NEW YORK — The death of a spouse or child may cause a broken heart — literally.
A bereaved spouse or parent may experience a quickened pulse and other dangerous changes in heart rhythm, according to an Australian study presented Sunday in Chicago at the American Heart Association's Scientific Sessions. The symptoms tend to go away within six months, the researchers said.
Previous studies linked bereavement to an increased risk of heart attacks and sudden cardiac death, according to a literature review published in February in the International Journal of Nursing Studies.

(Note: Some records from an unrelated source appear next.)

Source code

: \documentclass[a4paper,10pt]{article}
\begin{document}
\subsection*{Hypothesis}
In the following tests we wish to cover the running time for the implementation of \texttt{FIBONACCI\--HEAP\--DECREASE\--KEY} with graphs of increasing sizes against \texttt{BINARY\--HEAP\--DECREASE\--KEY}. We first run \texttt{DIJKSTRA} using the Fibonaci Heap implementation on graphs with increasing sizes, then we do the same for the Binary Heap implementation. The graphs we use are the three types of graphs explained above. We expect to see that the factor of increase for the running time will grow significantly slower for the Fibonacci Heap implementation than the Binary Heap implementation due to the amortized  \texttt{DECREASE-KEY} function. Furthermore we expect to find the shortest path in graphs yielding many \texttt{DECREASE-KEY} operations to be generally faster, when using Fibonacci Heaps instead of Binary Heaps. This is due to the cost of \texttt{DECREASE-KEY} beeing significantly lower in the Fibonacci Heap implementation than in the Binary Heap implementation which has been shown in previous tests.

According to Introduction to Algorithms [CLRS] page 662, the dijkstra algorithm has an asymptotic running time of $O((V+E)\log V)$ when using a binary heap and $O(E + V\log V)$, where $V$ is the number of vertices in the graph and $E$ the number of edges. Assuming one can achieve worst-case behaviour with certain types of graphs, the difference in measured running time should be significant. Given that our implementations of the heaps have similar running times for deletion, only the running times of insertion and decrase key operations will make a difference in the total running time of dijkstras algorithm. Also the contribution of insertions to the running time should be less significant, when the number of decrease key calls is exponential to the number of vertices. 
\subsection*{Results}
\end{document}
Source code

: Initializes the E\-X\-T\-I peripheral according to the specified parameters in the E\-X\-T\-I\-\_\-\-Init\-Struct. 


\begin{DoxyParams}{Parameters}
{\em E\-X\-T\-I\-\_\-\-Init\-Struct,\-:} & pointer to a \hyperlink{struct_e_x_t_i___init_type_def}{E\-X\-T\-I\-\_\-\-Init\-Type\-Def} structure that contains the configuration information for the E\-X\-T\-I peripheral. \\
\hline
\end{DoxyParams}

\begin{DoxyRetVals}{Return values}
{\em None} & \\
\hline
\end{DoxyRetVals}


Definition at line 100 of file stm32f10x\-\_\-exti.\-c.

The new research, from scientists at the University of Sydney's nursing school, may explain why: Depression and anxiety triggered by the deaths of loved ones cause the heart to beat abnormally.
"While the focus at the time of bereavement is naturally directed toward the deceased person, the health and welfare of bereaved survivors should also be of concern to medical professionals," Thomas Buckley, the lead researcher, said in a statement.
Some mourners may benefit from medical review, said Buckley, who is acting director of postgraduate studies at Sydney Nursing School.
The researchers examined 78 bereaved spouses and parents two weeks after the deaths of loved ones, and again six months later. For comparison, the scientists also examined volunteers who hadn't recently experienced a death.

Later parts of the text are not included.